Early in 2014, the Federal Communications Commission (FCC) proposed draft regulations to improve first responders’ ability to find people calling 911 using wireless devices. The regulations required carriers to meet standards for both horizontal (the X and Y axis) and vertical (the Z axis) location of such callers.
The draft FCC regulations would have required the wireless carriers to report the location of a wireless caller to a public-safety answering point (PSAP) accurately within 50 meters on the X and Y axis for 67% of the 911 calls from wireless devices within two years of the promulgation of the FCC’s rules.
The carriers would have to be able to report accurately the location of the caller on the Z axis within three meters on 67% of the 911 calls from wireless devices within three years of the promulgation of the regulations.
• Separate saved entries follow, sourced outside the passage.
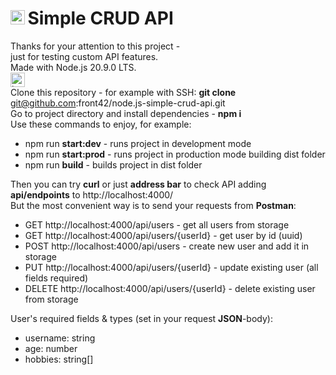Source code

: # <img src="https://upload.wikimedia.org/wikipedia/commons/thumb/d/d9/Node.js_logo.svg/1920px-Node.js_logo.svg.png" alt="Node.js" height="23"/>&#8239;Simple CRUD API
Thanks for your attention to this project -  
just for testing custom API features.  
Made with Node.js 20.9.0 LTS.  
<img src="https://rolling-scopes-school.github.io/front42-JSFE2021Q1/presentation/z/front42.jpg" alt="logo" height="23"/>  
Clone this repository - for example with SSH: **git clone** git@github.com:front42/node.js-simple-crud-api.git  
Go to project directory and install dependencies - **npm i**  
Use these commands to enjoy, for example:
- npm run **start:dev** - runs project in development mode
- npm run **start:prod** - runs project in production mode building dist folder
- npm run **build** - builds project in dist folder

Then you can try **curl** or just **address bar** to check API adding **api/endpoints** to http://localhost:4000/  
But the most convenient way is to send your requests from **Postman**:
- GET http://localhost:4000/api/users - get all users from storage
- GET http://localhost:4000/api/users/{userId} - get user by id (uuid)
- POST http://localhost:4000/api/users - create new user and add it in storage
- PUT http://localhost:4000/api/users/{userId} - update existing user (all fields required)
- DELETE http://localhost:4000/api/users/{userId} - delete existing user from storage

User's required fields & types (set in your request **JSON**-body):
- username: string
- age: number
- hobbies: string[]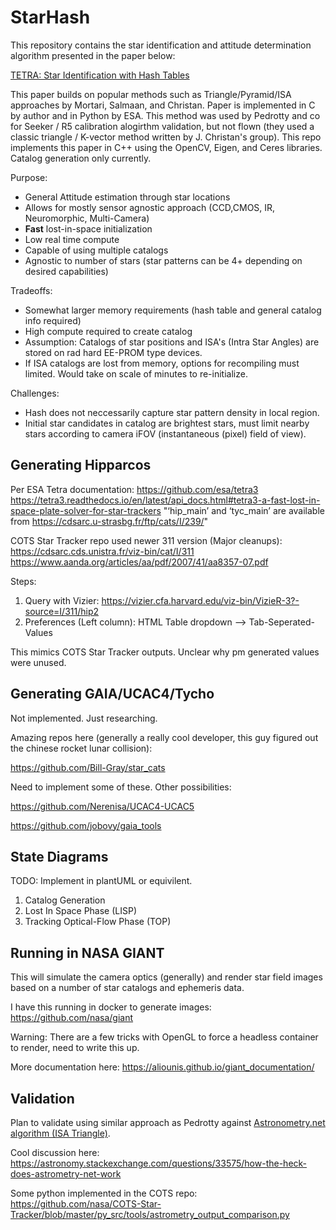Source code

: # StarHash
This repository contains the star identification and attitude determination algorithm presented in the paper below:

[TETRA: Star Identification with Hash Tables](https://digitalcommons.usu.edu/cgi/viewcontent.cgi?article=3655&context=smallsat)

This paper builds on popular methods such as Triangle/Pyramid/ISA approaches by Mortari, Salmaan, and Christan. Paper is implemented in C by author and in Python by ESA. This method was used by Pedrotty and co for Seeker / R5 calibration alogirthm validation, but not flown (they used a classic triangle / K-vector method written by J. Christan's group). This repo implements this paper in C++ using the OpenCV, Eigen, and Ceres libraries. Catalog generation only currently.

Purpose:
- General Attitude estimation through star locations
- Allows for mostly sensor agnostic approach (CCD,CMOS, IR, Neuromorphic, Multi-Camera)
- <b>Fast</b> lost-in-space initialization
- Low real time compute
- Capable of using multiple catalogs
- Agnostic to number of stars (star patterns can be 4+ depending on desired capabilities)

Tradeoffs:
- Somewhat larger memory requirements (hash table and general catalog info required)
- High compute required to create catalog
- Assumption: Catalogs of star positions and ISA's (Intra Star Angles) are stored on rad hard EE-PROM type devices.
- If ISA catalogs are lost from memory, options for recompiling must limited. Would take on scale of minutes to re-initialize.

Challenges: 
- Hash does not neccessarily capture star pattern density in local region. 
- Initial star candidates in catalog are brightest stars, must limit nearby stars according to camera iFOV (instantaneous (pixel) field of view). 

## Generating Hipparcos
Per ESA Tetra documentation:
https://github.com/esa/tetra3
https://tetra3.readthedocs.io/en/latest/api_docs.html#tetra3-a-fast-lost-in-space-plate-solver-for-star-trackers
"‘hip_main’ and ‘tyc_main’ are available from <https://cdsarc.u-strasbg.fr/ftp/cats/I/239/>"

COTS Star Tracker repo used newer 311 version (Major cleanups):
https://cdsarc.cds.unistra.fr/viz-bin/cat/I/311
https://www.aanda.org/articles/aa/pdf/2007/41/aa8357-07.pdf

Steps:
1. Query with Vizier:
https://vizier.cfa.harvard.edu/viz-bin/VizieR-3?-source=I/311/hip2
2. Preferences (Left column): HTML Table dropdown --> Tab-Seperated-Values

This mimics COTS Star Tracker outputs. Unclear why pm generated values were unused.

## Generating GAIA/UCAC4/Tycho
Not implemented. Just researching.

Amazing repos here (generally a really cool developer, this guy figured out the chinese rocket lunar collision):

https://github.com/Bill-Gray/star_cats

Need to implement some of these. Other possibilities:

https://github.com/Nerenisa/UCAC4-UCAC5

https://github.com/jobovy/gaia_tools

## State Diagrams
TODO: Implement in plantUML or equivilent. 

1. Catalog Generation
2. Lost In Space Phase (LISP)
3. Tracking Optical-Flow Phase (TOP)

## Running in NASA GIANT
This will simulate the camera optics (generally) and render star field images based on a number of star catalogs and ephemeris data.

I have this running in docker to generate images:
https://github.com/nasa/giant

Warning: There are a few tricks with OpenGL to force a headless container to render, need to write this up.

More documentation here:
https://aliounis.github.io/giant_documentation/

## Validation
Plan to validate using similar approach as Pedrotty against [Astronometry.net algorithm (ISA Triangle)](https://arxiv.org/pdf/0910.2233.pdf).

Cool discussion here:
https://astronomy.stackexchange.com/questions/33575/how-the-heck-does-astrometry-net-work

Some python implemented in the COTS repo:
https://github.com/nasa/COTS-Star-Tracker/blob/master/py_src/tools/astrometry_output_comparison.py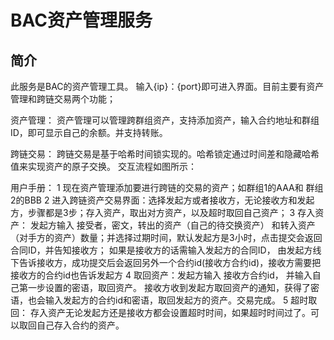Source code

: # BAC资产管理服务
## 简介
此服务是BAC的资产管理工具。 输入{ip}：{port}即可进入界面。目前主要有资产管理和跨链交易两个功能；

资产管理：
资产管理可以管理跨群组资产，支持添加资产，输入合约地址和群组ID，即可显示自己的余额。并支持转账。


跨链交易：
跨链交易是基于哈希时间锁实现的。哈希锁定通过时间差和隐藏哈希值来实现资产的原子交换。
 交互流程如图所示：

用户手册：
1 现在资产管理添加要进行跨链的交易的资产；如群组1的AAA和 群组2的BBB
2 进入跨链资产交易界面：选择发起方或者接收方，无论接收方和发起方，步骤都是3步；存入资产，取出对方资产，以及超时取回自己资产；
3 存入资产： 发起方输入 接受者，密文，转出的资产（自己的待交换资产） 和转入资产（对手方的资产）数量；并选择过期时间，默认发起方是3小时，点击提交会返回合同ID，并告知接收方；
   如果是接收方的话需输入发起方的合同ID， 由发起方线下告诉接收方，成功提交后会返回另外一个合约id(接收方合约id)，接收方需要把接收方的合约id也告诉发起方
 4 取回资产：发起方输入 接收方合约id， 并输入自己第一步设置的密语，取回资产。 
             接收方收到发起方取回资产的通知，获得了密语，也会输入发起方的合约id和密语，取回发起方的资产。交易完成。
  5  超时取回： 存入资产无论发起方还是接收方都会设置超时时间，如果超时时间过了。可以取回自己存入合约的资产。                     

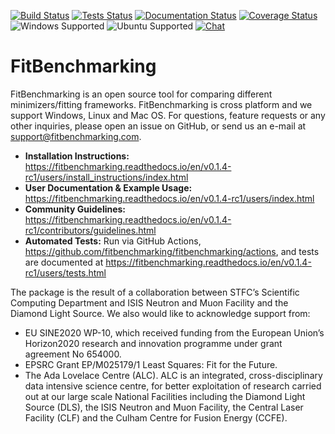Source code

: [![Build Status](https://img.shields.io/github/workflow/status/fitbenchmarking/fitbenchmarking/Build%20and%20Publish/v0.1.4-rc1?style=flat-square)](https://github.com/fitbenchmarking/fitbenchmarking/actions/workflows/release.yml?query=branch%3Av0.1.4-rc1)
[![Tests Status](https://img.shields.io/github/workflow/status/fitbenchmarking/fitbenchmarking/Tests/v0.1.4-rc1?label=tests&style=flat-square)](https://github.com/fitbenchmarking/fitbenchmarking/actions/workflows/main.yml?query=branch%3Av0.1.4-rc1)
[![Documentation Status](https://img.shields.io/readthedocs/fitbenchmarking/v0.1.4-rc1?style=flat-square)](https://fitbenchmarking.readthedocs.io/en/v0.1.4-rc1)
[![Coverage Status](https://img.shields.io/coveralls/github/fitbenchmarking/fitbenchmarking.svg?style=flat-square)](https://coveralls.io/github/fitbenchmarking/fitbenchmarking)
![Windows Supported](https://img.shields.io/badge/win10-support-blue.svg?style=flat-square&logo=windows)
![Ubuntu Supported](https://img.shields.io/badge/18.04-support-orange.svg?style=flat-square&logo=ubuntu)
[![Chat](https://img.shields.io/badge/chat-CompareFitMinimizers-lightgrey.svg?style=flat-square&logo=slack)](https://slack.com/)
# FitBenchmarking

FitBenchmarking is an open source tool for comparing different minimizers/fitting frameworks. FitBenchmarking is cross platform and we support Windows, Linux and Mac OS. For questions, feature requests or any other inquiries, please open an issue on GitHub, or send us an e-mail at support@fitbenchmarking.com.

- **Installation Instructions:** https://fitbenchmarking.readthedocs.io/en/v0.1.4-rc1/users/install_instructions/index.html
- **User Documentation & Example Usage:** https://fitbenchmarking.readthedocs.io/en/v0.1.4-rc1/users/index.html
- **Community Guidelines:** https://fitbenchmarking.readthedocs.io/en/v0.1.4-rc1/contributors/guidelines.html
- **Automated Tests:** Run via GitHub Actions, https://github.com/fitbenchmarking/fitbenchmarking/actions, and tests are documented at https://fitbenchmarking.readthedocs.io/en/v0.1.4-rc1/users/tests.html

The package is the result of a collaboration between STFC’s Scientific Computing Department and ISIS Neutron and Muon Facility and the Diamond Light Source. We also would like to acknowledge support from:

* EU SINE2020 WP-10, which received funding from the European Union’s Horizon2020 research and innovation programme under grant agreement No 654000.
* EPSRC Grant EP/M025179/1  Least Squares: Fit for the Future.
* The Ada Lovelace Centre (ALC). ALC is an integrated, cross-disciplinary data intensive science centre, for better exploitation of research carried out at our large scale National Facilities including the Diamond Light Source (DLS), the ISIS Neutron and Muon Facility, the Central Laser Facility (CLF) and the Culham Centre for Fusion Energy (CCFE).
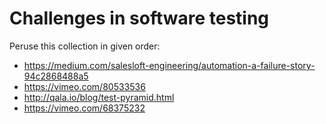 # Challenges in software testing

Peruse this collection in given order:

- <https://medium.com/salesloft-engineering/automation-a-failure-story-94c2868488a5>
- <https://vimeo.com/80533536>
- <http://qala.io/blog/test-pyramid.html>
- <https://vimeo.com/68375232>

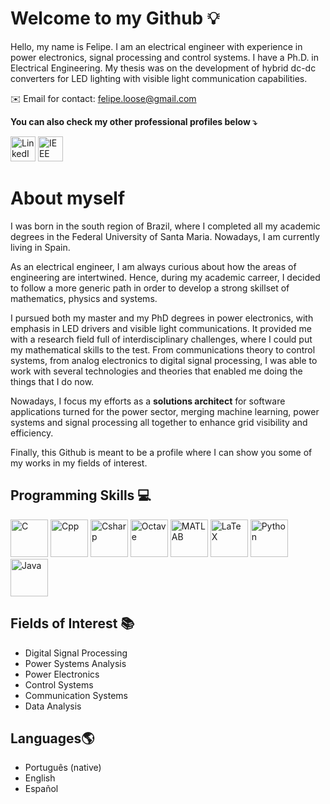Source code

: <!--
**floose/floose** is a ✨ _special_ ✨ repository because its `README.md` (this file) appears on your GitHub profile.

Here are some ideas to get you started:

- 🔭 I’m currently working on ...
- 🌱 I’m currently learning ...
- 👯 I’m looking to collaborate on ...
- 🤔 I’m looking for help with ...
- 💬 Ask me about ...
- 📫 How to reach me: ...
- 😄 Pronouns: ...
- ⚡ Fun fact: ...
-->

# Welcome to my Github 💡
Hello, my name is Felipe.
I am an electrical engineer with experience in power electronics, signal processing and control systems.
I have a Ph.D. in Electrical Engineering. My thesis was on the development of hybrid dc-dc converters for LED lighting with visible light communication capabilities.

✉️ Email for contact: felipe.loose@gmail.com

**You can also check my other professional profiles below ⤵️**

<div>
<a  href="https://www.linkedin.com/in/felipe-loose-vlc/"  target="_blank">
<img  src="https://cdn.jsdelivr.net/gh/devicons/devicon/icons/linkedin/linkedin-original.svg"  alt="LinkedIn"  target="_blank"  height="40px"></a>
<a  href="https://ieeexplore.ieee.org/author/37085667839"  target="_blank">
<img  src="https://liberconference.eu/wp-content/uploads/2019/04/IEEE-XploreDigitalLibrary.jpg"  alt="IEEE"  target="_blank"  height="40px"></a>

# About myself 
I was born in the south region of Brazil, where I completed all my academic degrees in the Federal University of Santa Maria. Nowadays, I am currently living in Spain.

As an electrical engineer, I am always curious about how the areas of engineering are intertwined. Hence, during my academic carreer, I decided to follow a more generic path in order to develop a strong skillset of mathematics, physics and systems.

I pursued both my master and my PhD degrees in power electronics, with emphasis in LED drivers and visible light communications. It provided me with a research field full of interdisciplinary challenges, where I could put my mathematical skills to the test. From communications theory to control systems, from analog electronics to digital signal processing, I was able to work with several technologies and theories that enabled me doing the things that I do now.

Nowadays, I focus my efforts as a **solutions architect** for software applications turned for the power sector, merging machine learning, power systems and signal processing all together to enhance grid visibility and efficiency.

Finally, this Github is meant to be a profile where I can show you some of my works in my fields of interest. 

## Programming Skills 💻
<div>
<img  src="https://upload.wikimedia.org/wikipedia/commons/thumb/1/18/C_Programming_Language.svg/1200px-C_Programming_Language.svg.png"  alt="C"  target="_blank"  height="60px"/>
<img  src="https://upload.wikimedia.org/wikipedia/commons/1/18/ISO_C%2B%2B_Logo.svg"  alt="Cpp"  target="_blank"  height="60px"/>
<img  src="https://cdn.jsdelivr.net/gh/devicons/devicon/icons/csharp/csharp-original.svg"  alt="Csharp"  target="_blank"  height="60px"/>
<img  src="https://upload.wikimedia.org/wikipedia/commons/thumb/6/6a/Gnu-octave-logo.svg/768px-Gnu-octave-logo.svg.png"  alt="Octave"  target="_blank"  height="60px"/>
<img  src="https://cdn.jsdelivr.net/gh/devicons/devicon/icons/matlab/matlab-original.svg"  alt="MATLAB"  target="_blank"  height="60px"/>
<img  src="https://cdn.jsdelivr.net/gh/devicons/devicon/icons/latex/latex-original.svg"  alt="LaTeX"  target="_blank"  height="60px"/>
<img  src="https://cdn.jsdelivr.net/gh/devicons/devicon/icons/python/python-original-wordmark.svg"  alt="Python"  target="_blank"  height="60px"/>
<img  src="https://cdn.jsdelivr.net/gh/devicons/devicon/icons/java/java-original-wordmark.svg"  alt="Java"  target="_blank"  height="60px"/>
<div>
 
## Fields of Interest :books:

 - Digital Signal Processing
 - Power Systems Analysis
 - Power Electronics
 - Control Systems
 - Communication Systems
 - Data Analysis

## Languages🌎

 - Português (native)
 - English
 - Español

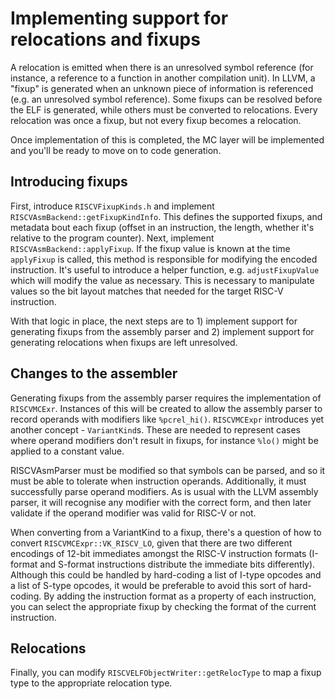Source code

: # Implementing support for relocations and fixups

A relocation is emitted when there is an unresolved symbol reference (for 
instance, a reference to a function in another compilation unit). In LLVM, a 
"fixup" is generated when an unknown piece of information is referenced (e.g.
an unresolved symbol reference). Some fixups can be resolved before the ELF is 
generated, while others must be converted to relocations. Every relocation was 
once a fixup, but not every fixup becomes a relocation.

Once implementation of this is completed, the MC layer will be implemented and 
you'll be ready to move on to code generation.

## Introducing fixups

First, introduce `RISCVFixupKinds.h` and implement 
`RISCVAsmBackend::getFixupKindInfo`. This defines the supported fixups, and 
metadata bout each fixup (offset in an instruction, the length, whether it's 
relative to the program counter). Next, implement 
`RISCVAsmBackend::applyFixup`. If the fixup value is known at the time 
`applyFixup` is called, this method is responsible for modifying the encoded 
instruction. It's useful to introduce a helper function, e.g.
`adjustFixupValue` which will modify the value as necessary. This is necessary 
to manipulate values so the bit layout matches that needed for the target 
RISC-V instruction.

With that logic in place, the next steps are to 1) implement support for 
generating fixups from the assembly parser and 2) implement support for 
generating relocations when fixups are left unresolved.

## Changes to the assembler

Generating fixups from the assembly parser requires the implementation of 
`RISCVMCExr`. Instances of this will be created to allow the assembly parser 
to record operands with modifiers like `%pcrel_hi()`. `RISCVMCExpr` introduces 
yet another concept - `VariantKind`s. These are needed to represent cases 
where operand modifiers don't result in fixups, for instance `%lo()` might be 
applied to a constant value.

RISCVAsmParser must be modified so that symbols can be parsed, and so it must 
be able to tolerate when instruction operands. Additionally, it must 
successfully parse operand modifiers. As is usual with the LLVM assembly 
parser, it will recognise any modifier with the correct form, and then later 
validate if the operand modifier was valid for RISC-V or not.

When converting from a VariantKind to a fixup, there's a question of how to 
convert `RISCVMCExpr::VK_RISCV_LO`, given that there are two different 
encodings of 12-bit immediates amongst the RISC-V instruction formats 
(I-format and S-format instructions distribute the immediate bits 
differently). Although this could be handled by hard-coding a list of I-type 
opcodes and a list of S-type opcodes, it would be preferable to avoid this 
sort of hard-coding. By adding the instruction format as a property of each 
instruction, you can select the appropriate fixup by checking the format of 
the current instruction.

## Relocations

Finally, you can modify `RISCVELFObjectWriter::getRelocType` to map a fixup 
type to the appropriate relocation type.

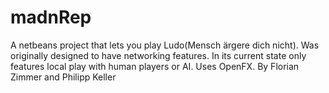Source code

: # madnRep
 
A netbeans project that lets you play Ludo(Mensch ärgere dich nicht). Was originally designed to have networking features. In its current state only features local play with human players or AI. Uses OpenFX.
By Florian Zimmer and Philipp Keller
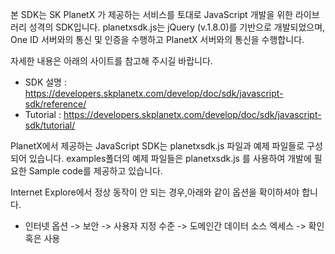 본 SDK는 SK PlanetX 가 제공하는 서비스를 토대로 JavaScript 개발을 위한 라이브러리 성격의 SDK입니다.
planetxsdk.js는 jQuery (v.1.8.0)를 기반으로 개발되었으며,
One ID 서버와의 통신 및 인증을 수행하고 PlanetX 서버와의 통신을 수행합니다.


자세한 내용은 아래의 사이트를 참고해 주시길 바랍니다.
- SDK 설명 : https://developers.skplanetx.com/develop/doc/sdk/javascript-sdk/reference/
- Tutorial : https://developers.skplanetx.com/develop/doc/sdk/javascript-sdk/tutorial/


PlanetX에서 제공하는 JavaScript SDK는 planetxsdk.js 파일과 예제 파일들로 구성되어 있습니다.
examples폴더의 예제 파일들은 planetxsdk.js 를 사용하여
개발에 필요한 Sample code를 제공하고 있습니다.


Internet Explore에서 정상 동작이 안 되는 경우,아래와 같이 옵션을 확이하셔야 합니다.
- 인터넷 옵션 -> 보안 -> 사용자 지정 수준 -> 도메인간 데이터 소스 엑세스 -> 확인 혹은 사용
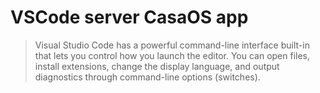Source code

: # VSCode server CasaOS app

> Visual Studio Code has a powerful command-line interface built-in that lets you control how you launch the editor. You can open files, install extensions, change the display language, and output diagnostics through command-line options (switches).

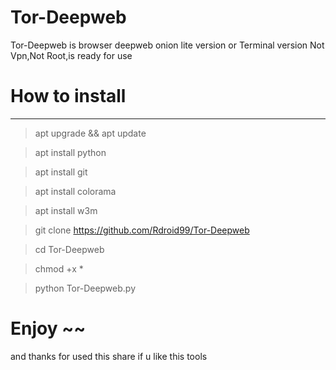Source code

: # Tor-Deepweb
Tor-Deepweb is browser deepweb onion lite version or Terminal version Not Vpn,Not Root,is ready for use
# How to install
_______________________________________________________________________________________________________
   >apt upgrade && apt update
   
   >apt install python
   
   >apt install git
   
   >apt install colorama
   
   >apt install w3m
   
   >git clone https://github.com/Rdroid99/Tor-Deepweb
   
   >cd Tor-Deepweb
   
   >chmod +x * 
   
   >python Tor-Deepweb.py 

# Enjoy ~~
and thanks for used this share if u like this tools
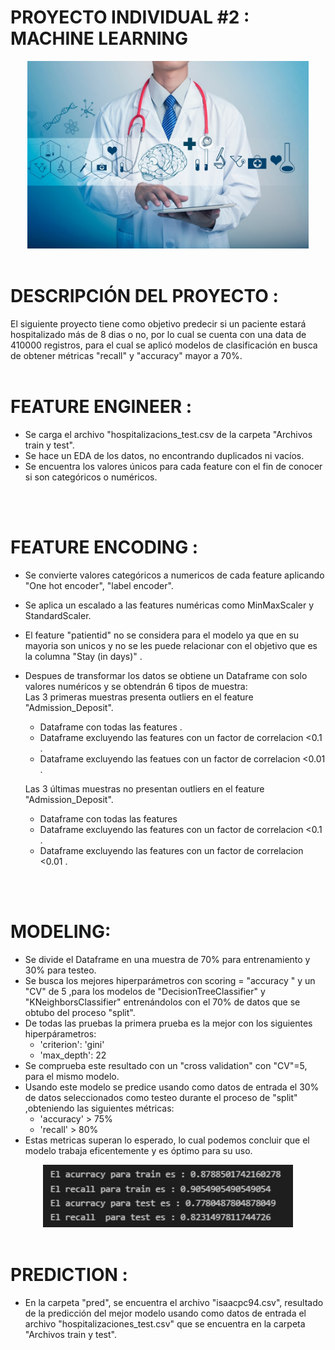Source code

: # PROYECTO INDIVIDUAL #2 : MACHINE LEARNING


<p align="center">
<img src="https://raw.githubusercontent.com/isaacpc94/PI02_DATA05/main/images/MChospital.jpg"  height=300><br><br>

# DESCRIPCIÓN DEL PROYECTO :

El siguiente proyecto tiene como objetivo predecir si un paciente estará hospitalizado más de 8 dias o no, por lo cual se cuenta con una data de 410000 registros, para el cual se aplicó modelos de clasificación en busca de obtener métricas "recall" y "accuracy" mayor a 70%.<br>
<br>

# FEATURE ENGINEER :

-  Se carga el archivo "hospitalizacions_test.csv de la carpeta "Archivos train y test".
-  Se hace un EDA de los datos, no encontrando duplicados ni vacíos.
-  Se encuentra los valores únicos para cada feature con el fin de conocer si son categóricos o numéricos.
<br>
<br>

# FEATURE ENCODING :

-  Se convierte valores categóricos a numericos de cada feature aplicando "One hot encoder", "label encoder".
-  Se aplica un escalado a las features numéricas como MinMaxScaler y StandardScaler.
-  El feature "patientid" no se considera para el modelo ya que en su mayoria son unicos y no se les puede relacionar con el objetivo que es la columna "Stay (in days)" .
-  Despues de transformar los datos se obtiene un Dataframe con solo valores numéricos y se obtendrán 6 tipos de muestra:<br>
    Las 3 primeras muestras presenta outliers en el feature "Admission_Deposit".
    - Dataframe con todas las features .
    - Dataframe excluyendo las features con un factor de correlacion <0.1 .
    - Dataframe excluyendo las featues con un factor de correlacion <0.01 .<br>

    Las 3 últimas muestras no presentan outliers en el feature "Admission_Deposit".
    - Dataframe con todas las features
    - Dataframe excluyendo las features con un factor de correlacion <0.1 .
    - Dataframe excluyendo las features con un factor de correlacion <0.01 .
<br>
<br>

# MODELING:
- Se divide el Dataframe en una muestra de 70% para entrenamiento y 30% para testeo.
- Se busca los mejores hiperparámetros con scoring = "accuracy " y un "CV" de 5  ,para los modelos de "DecisionTreeClassifier" y "KNeighborsClassifier" entrenándolos con el 70% de datos que se obtubo del proceso "split".
- De todas las pruebas la primera prueba es la mejor con los siguientes hiperpárametros:
    - 'criterion': 'gini' 
    - 'max_depth': 22
- Se comprueba este resultado con un "cross validation" con "CV"=5, para el mismo modelo.
- Usando este modelo se predice usando como datos de entrada el 30% de datos seleccionados como testeo durante el proceso de "split" ,obteniendo las siguientes métricas:
     - 'accuracy' > 75%
    - 'recall' > 80% 
- Estas metricas superan lo esperado, lo cual podemos concluir que el modelo trabaja eficentemente y es óptimo para su uso.
<p align="center">
<img src="https://raw.githubusercontent.com/isaacpc94/PI02_DATA05/main/images/resultadoML.jpg"  height=100>
<br><br>


# PREDICTION : 

- En la carpeta "pred", se encuentra el archivo "isaacpc94.csv", resultado de la predicción del mejor modelo usando como datos de entrada el archivo "hospitalizaciones_test.csv" que se encuentra en la carpeta "Archivos train y test".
Within 5 years, the carriers would have to be able to report the location of the 911 caller from a wireless device accurately within 50 meters on the X and Y axis and 3 meters on the Z axis for 80% of the 911 calls from wireless devices.
In November 2014, a roadmap agreement, which differed from the proposed FCC rules, was entered into by the four nationwide wireless carriers (AT&T, Sprint, T-Mobile, Verizon), the Association of Public Safety Communications Officials International (APCO) and the National Emergency Number Association (NENA).
The roadmap proposed an alternative to the proposed rules, which would provide a dispatchable location (DL). On December 15, 2014, CTIA (the association representing all the major wireless carriers) submitted comments discussing the roadmap. In part II of the filing, CTIA stated that the roadmap establishes a near-term path to deliver DL information. The roadmap cites DL as the gold standard for wireless location information.
In the discussion, CTIA stated that “like an address sent with traditional wireline 911 calls today, DL provides an address for wireless 911 calls plus more specific information to send first responders the right door to kick in.” >(December 15, 2014, filing of comments of CTIA in docket 07-114, Wireless Location Accuracy Requirements, Roadmap for improving E911 Location Accuracy.)
T-Mobile filed similar comments in January 2015.
The 4th Rule and Order was released by the FCC on February 5, 2015, and became effective April 3, 2015. The FCC 4th Report and Order defines DL as being “the verified or corroborated street address of the calling party plus additional information such as floor, suite, apartment or similar information that may be needed to adequately identify the location of the calling party.”(FCC 4th Report and Order, February 2, 2015, effective April 3, 2015, paragraph 44)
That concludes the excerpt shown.